What is being asked.
Write out the records once more, exactly, and keep any image out.

────

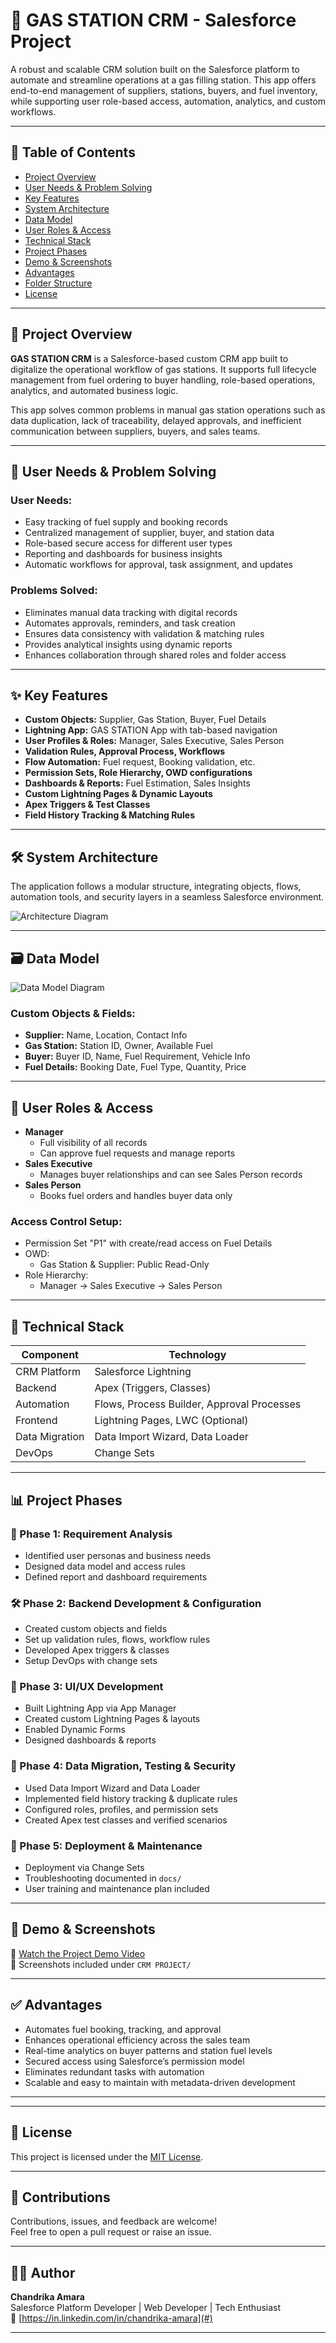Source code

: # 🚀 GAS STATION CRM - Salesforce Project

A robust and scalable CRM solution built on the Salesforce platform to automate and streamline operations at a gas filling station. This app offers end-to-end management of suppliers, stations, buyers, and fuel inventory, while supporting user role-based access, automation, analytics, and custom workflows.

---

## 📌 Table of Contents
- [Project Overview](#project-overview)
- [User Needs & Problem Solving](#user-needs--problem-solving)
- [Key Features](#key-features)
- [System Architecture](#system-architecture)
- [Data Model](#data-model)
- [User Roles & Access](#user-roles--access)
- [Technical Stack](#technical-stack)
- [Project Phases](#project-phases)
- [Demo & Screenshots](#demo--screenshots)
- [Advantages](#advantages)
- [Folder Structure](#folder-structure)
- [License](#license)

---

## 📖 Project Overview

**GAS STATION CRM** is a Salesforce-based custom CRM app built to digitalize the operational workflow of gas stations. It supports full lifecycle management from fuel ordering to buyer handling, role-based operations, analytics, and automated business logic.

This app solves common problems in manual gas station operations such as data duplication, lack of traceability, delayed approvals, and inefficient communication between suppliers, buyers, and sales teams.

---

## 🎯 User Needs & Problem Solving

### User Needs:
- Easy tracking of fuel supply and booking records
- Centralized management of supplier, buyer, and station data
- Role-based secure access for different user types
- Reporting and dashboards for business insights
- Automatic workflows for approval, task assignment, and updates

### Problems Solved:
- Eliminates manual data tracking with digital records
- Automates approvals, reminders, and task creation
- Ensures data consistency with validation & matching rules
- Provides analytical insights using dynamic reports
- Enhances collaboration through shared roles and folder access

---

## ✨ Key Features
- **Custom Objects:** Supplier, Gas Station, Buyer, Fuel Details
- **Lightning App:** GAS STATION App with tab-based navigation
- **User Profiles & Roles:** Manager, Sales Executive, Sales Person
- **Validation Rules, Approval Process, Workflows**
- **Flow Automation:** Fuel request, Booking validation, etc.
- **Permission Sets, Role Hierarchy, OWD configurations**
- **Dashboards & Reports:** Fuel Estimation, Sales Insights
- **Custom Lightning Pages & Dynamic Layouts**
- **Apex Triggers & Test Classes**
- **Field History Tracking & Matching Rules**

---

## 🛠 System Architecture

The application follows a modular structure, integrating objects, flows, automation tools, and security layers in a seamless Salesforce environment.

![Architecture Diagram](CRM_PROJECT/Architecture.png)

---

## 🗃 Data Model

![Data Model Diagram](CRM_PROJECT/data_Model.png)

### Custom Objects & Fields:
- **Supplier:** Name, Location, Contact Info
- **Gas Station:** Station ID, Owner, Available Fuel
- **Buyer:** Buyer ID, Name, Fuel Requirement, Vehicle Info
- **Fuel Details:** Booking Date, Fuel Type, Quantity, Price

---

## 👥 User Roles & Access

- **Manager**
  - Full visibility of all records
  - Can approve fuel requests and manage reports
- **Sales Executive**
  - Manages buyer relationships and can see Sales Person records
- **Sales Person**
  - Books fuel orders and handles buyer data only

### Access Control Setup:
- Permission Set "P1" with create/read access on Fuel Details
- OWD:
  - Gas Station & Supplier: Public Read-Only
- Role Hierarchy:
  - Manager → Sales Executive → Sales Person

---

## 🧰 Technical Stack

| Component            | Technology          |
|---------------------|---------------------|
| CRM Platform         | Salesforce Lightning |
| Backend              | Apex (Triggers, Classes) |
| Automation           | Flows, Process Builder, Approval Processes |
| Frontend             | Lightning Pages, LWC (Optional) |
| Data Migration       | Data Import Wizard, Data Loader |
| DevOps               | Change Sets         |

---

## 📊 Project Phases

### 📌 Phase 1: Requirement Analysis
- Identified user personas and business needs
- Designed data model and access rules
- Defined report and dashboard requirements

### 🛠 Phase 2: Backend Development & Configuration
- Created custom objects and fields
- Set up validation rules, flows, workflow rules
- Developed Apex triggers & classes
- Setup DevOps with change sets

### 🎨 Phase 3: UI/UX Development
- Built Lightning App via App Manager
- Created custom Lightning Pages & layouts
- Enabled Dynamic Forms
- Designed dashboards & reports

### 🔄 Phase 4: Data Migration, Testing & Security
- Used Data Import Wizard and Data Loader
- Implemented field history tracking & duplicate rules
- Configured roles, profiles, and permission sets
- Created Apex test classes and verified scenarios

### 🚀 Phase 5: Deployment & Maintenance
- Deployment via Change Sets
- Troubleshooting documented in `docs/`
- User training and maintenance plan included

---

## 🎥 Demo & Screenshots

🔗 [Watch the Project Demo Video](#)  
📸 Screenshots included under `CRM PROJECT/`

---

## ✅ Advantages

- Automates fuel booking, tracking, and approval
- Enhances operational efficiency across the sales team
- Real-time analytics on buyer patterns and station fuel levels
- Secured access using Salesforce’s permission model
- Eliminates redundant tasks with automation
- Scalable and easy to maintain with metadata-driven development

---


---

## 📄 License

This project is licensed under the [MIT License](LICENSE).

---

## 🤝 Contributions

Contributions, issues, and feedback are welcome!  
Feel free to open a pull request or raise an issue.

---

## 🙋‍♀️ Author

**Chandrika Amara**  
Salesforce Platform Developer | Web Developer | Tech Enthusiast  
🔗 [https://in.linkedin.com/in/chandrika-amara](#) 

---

────

Solution to this task.
Source code

: # 🚀 GAS STATION CRM - Salesforce Project

A robust and scalable CRM solution built on the Salesforce platform to automate and streamline operations at a gas filling station. This app offers end-to-end management of suppliers, stations, buyers, and fuel inventory, while supporting user role-based access, automation, analytics, and custom workflows.

---

## 📌 Table of Contents
- [Project Overview](#project-overview)
- [User Needs & Problem Solving](#user-needs--problem-solving)
- [Key Features](#key-features)
- [System Architecture](#system-architecture)
- [Data Model](#data-model)
- [User Roles & Access](#user-roles--access)
- [Technical Stack](#technical-stack)
- [Project Phases](#project-phases)
- [Demo & Screenshots](#demo--screenshots)
- [Advantages](#advantages)
- [Folder Structure](#folder-structure)
- [License](#license)

---

## 📖 Project Overview

**GAS STATION CRM** is a Salesforce-based custom CRM app built to digitalize the operational workflow of gas stations. It supports full lifecycle management from fuel ordering to buyer handling, role-based operations, analytics, and automated business logic.

This app solves common problems in manual gas station operations such as data duplication, lack of traceability, delayed approvals, and inefficient communication between suppliers, buyers, and sales teams.

---

## 🎯 User Needs & Problem Solving

### User Needs:
- Easy tracking of fuel supply and booking records
- Centralized management of supplier, buyer, and station data
- Role-based secure access for different user types
- Reporting and dashboards for business insights
- Automatic workflows for approval, task assignment, and updates

### Problems Solved:
- Eliminates manual data tracking with digital records
- Automates approvals, reminders, and task creation
- Ensures data consistency with validation & matching rules
- Provides analytical insights using dynamic reports
- Enhances collaboration through shared roles and folder access

---

## ✨ Key Features
- **Custom Objects:** Supplier, Gas Station, Buyer, Fuel Details
- **Lightning App:** GAS STATION App with tab-based navigation
- **User Profiles & Roles:** Manager, Sales Executive, Sales Person
- **Validation Rules, Approval Process, Workflows**
- **Flow Automation:** Fuel request, Booking validation, etc.
- **Permission Sets, Role Hierarchy, OWD configurations**
- **Dashboards & Reports:** Fuel Estimation, Sales Insights
- **Custom Lightning Pages & Dynamic Layouts**
- **Apex Triggers & Test Classes**
- **Field History Tracking & Matching Rules**

---

## 🛠 System Architecture

The application follows a modular structure, integrating objects, flows, automation tools, and security layers in a seamless Salesforce environment.

![Architecture Diagram](CRM_PROJECT/Architecture.png)

---

## 🗃 Data Model

![Data Model Diagram](CRM_PROJECT/data_Model.png)

### Custom Objects & Fields:
- **Supplier:** Name, Location, Contact Info
- **Gas Station:** Station ID, Owner, Available Fuel
- **Buyer:** Buyer ID, Name, Fuel Requirement, Vehicle Info
- **Fuel Details:** Booking Date, Fuel Type, Quantity, Price

---

## 👥 User Roles & Access

- **Manager**
  - Full visibility of all records
  - Can approve fuel requests and manage reports
- **Sales Executive**
  - Manages buyer relationships and can see Sales Person records
- **Sales Person**
  - Books fuel orders and handles buyer data only

### Access Control Setup:
- Permission Set "P1" with create/read access on Fuel Details
- OWD:
  - Gas Station & Supplier: Public Read-Only
- Role Hierarchy:
  - Manager → Sales Executive → Sales Person

---

## 🧰 Technical Stack

| Component            | Technology          |
|---------------------|---------------------|
| CRM Platform         | Salesforce Lightning |
| Backend              | Apex (Triggers, Classes) |
| Automation           | Flows, Process Builder, Approval Processes |
| Frontend             | Lightning Pages, LWC (Optional) |
| Data Migration       | Data Import Wizard, Data Loader |
| DevOps               | Change Sets         |

---

## 📊 Project Phases

### 📌 Phase 1: Requirement Analysis
- Identified user personas and business needs
- Designed data model and access rules
- Defined report and dashboard requirements

### 🛠 Phase 2: Backend Development & Configuration
- Created custom objects and fields
- Set up validation rules, flows, workflow rules
- Developed Apex triggers & classes
- Setup DevOps with change sets

### 🎨 Phase 3: UI/UX Development
- Built Lightning App via App Manager
- Created custom Lightning Pages & layouts
- Enabled Dynamic Forms
- Designed dashboards & reports

### 🔄 Phase 4: Data Migration, Testing & Security
- Used Data Import Wizard and Data Loader
- Implemented field history tracking & duplicate rules
- Configured roles, profiles, and permission sets
- Created Apex test classes and verified scenarios

### 🚀 Phase 5: Deployment & Maintenance
- Deployment via Change Sets
- Troubleshooting documented in `docs/`
- User training and maintenance plan included

---

## 🎥 Demo & Screenshots

🔗 [Watch the Project Demo Video](#)  
📸 Screenshots included under `CRM PROJECT/`

---

## ✅ Advantages

- Automates fuel booking, tracking, and approval
- Enhances operational efficiency across the sales team
- Real-time analytics on buyer patterns and station fuel levels
- Secured access using Salesforce’s permission model
- Eliminates redundant tasks with automation
- Scalable and easy to maintain with metadata-driven development

---


---

## 📄 License

This project is licensed under the [MIT License](LICENSE).

---

## 🤝 Contributions

Contributions, issues, and feedback are welcome!  
Feel free to open a pull request or raise an issue.

---

## 🙋‍♀️ Author

**Chandrika Amara**  
Salesforce Platform Developer | Web Developer | Tech Enthusiast  
🔗 [https://in.linkedin.com/in/chandrika-amara](#) 

---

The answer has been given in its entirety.